Why Do I Need Special Coverage in Mexico?
Mexican laws require U.S. drivers to have insurance from carriers who are licensed to provide coverage in Mexico. That means your U.S. auto insurance is not valid south of the border. Going without coverage is not an option, either – even if you only plan to be there for a day. If you cause an accident that results in an injury or damage to another person’s property, you might be forced to pay out of pocket or otherwise face time in a Mexican jail. In addition, there are some areas of Mexico that do not require drivers to be insured. If your vehicle is hit by an uninsured driver, you would need to rely on your own policy to cover the damages.
It is also important to consider the higher risks that come with driving in Mexico. Unlike the U.S., there are fewer road signs and a higher number of poorly maintained roads. Unmarked speed bumps, large potholes, unmarked intersections, and a lack of construction area signs are just a few of the hazards you might encounter. You might also notice vehicles that do not have headlights or brake lights, as well as herds of livestock that congregate in the road. Use extra caution when traveling, and when possible, avoid driving after dark.

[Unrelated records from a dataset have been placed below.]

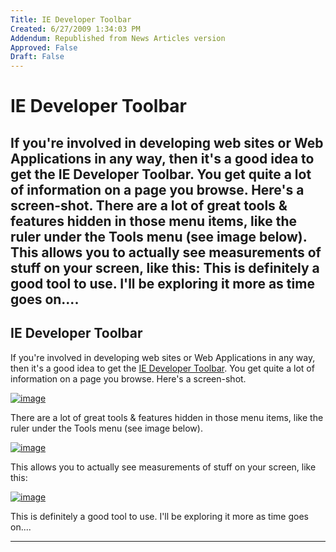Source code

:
 ```yaml
---
Title: IE Developer Toolbar
Created: 6/27/2009 1:34:03 PM
Addendum: Republished from News Articles version
Approved: False
Draft: False
---
```

# IE Developer Toolbar
If you're involved in developing web sites or Web Applications in any way, then it's a good idea to get the IE Developer Toolbar. You get quite a lot of information on a page you browse. Here's a screen-shot.    There are a lot of great tools & features hidden in those menu items, like the ruler under the Tools menu (see image below).    This allows you to actually see measurements of stuff on your screen, like this:    This is definitely a good tool to use. I'll be exploring it more as time goes on....
---

## IE Developer Toolbar


If you're involved in developing web sites or Web Applications in any way, then it's a good idea to get the [IE Developer Toolbar](http://www.microsoft.com/downloads/details.aspx?FamilyID=E59C3964-672D-4511-BB3E-2D5E1DB91038&amp;displaylang=en). You get quite a lot of information on a page you browse. Here's a screen-shot.



[![image](http://upbfsq.bay.livefilestore.com/y1p8avUNX-TbKzCUjtq1e8YRdT1lfJf95hOwxRLN00VkmM5nYq-cc_Gp5L3jGKs71vEj3AAdoqcDlL-Gi6IZaJivMtV3-VFzxTH?PARTNER=WRITER)](http://upbfsq.bay.livefilestore.com/y1pkaOiYRnRDFN-1vW8jsMRdbqN4f3xicw01YM8jXorBUjwNSA2eXE-48gDosPVfh-dgD2Q-yATIrN82eLXJ92mVQ?PARTNER=WRITER)



There are a lot of great tools & features hidden in those menu items, like the ruler under the Tools menu (see image below).



[![image](http://by1.storage.msn.com/y1p2B_z1PZsOWIG6OoEX-6tEJmCf56fGq47UXIpeYA_kLxp4s3hSel0rK1LZO1K8Gz4zCp8Af_CxmNN2JXlxrLTMV12G7O-nX9C?PARTNER=WRITER)](http://by1.storage.msn.com/y1p2B_z1PZsOWKcPUi6OzftGVsPDT7InenDYG-5jDihlbswKrOJuvu95SR56Bxb8VPmUaPJaxl98-XgDpjpyOiD5HS212Gj-UPs?PARTNER=WRITER)



This allows you to actually see measurements of stuff on your screen, like this:



[![image](http://upbfsq.bay.livefilestore.com/y1p8avUNX-TbKzPSlC8EcuvbiT3Bou70bxVxsmT5SvAvBoNQza1eonfuAgvM3fSTqiGyRcE34fsnoKpDUtOSixGKeikOhpzBqm2?PARTNER=WRITER)](http://upbfsq.bay.livefilestore.com/y1p8avUNX-TbKxfn3_pt3m-rWM9T2VQLtG_3CuXyefQIMyn2W9Nh5DdOjPlZy44Q4E6aJBtbjCLKHRfBVBju4phHP_yqruXBq4C?PARTNER=WRITER)



This is definitely a good tool to use. I'll be exploring it more as time goes on....


<script src="/DesktopModules/itcMetaPost/js/m.js" type="text/javascript"></script>


---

Get an Auto Insurance Quote for Mexico
Before you cross the border, talk to your independent agent about Mexican car insurance. Insurers will need a copy of your current registration, as well as information about the type of vehicle you are driving, your VIN number, your license plate number, and the dates you will be traveling in Mexico. You will also need to provide information about where you will be traveling and staying while you are there.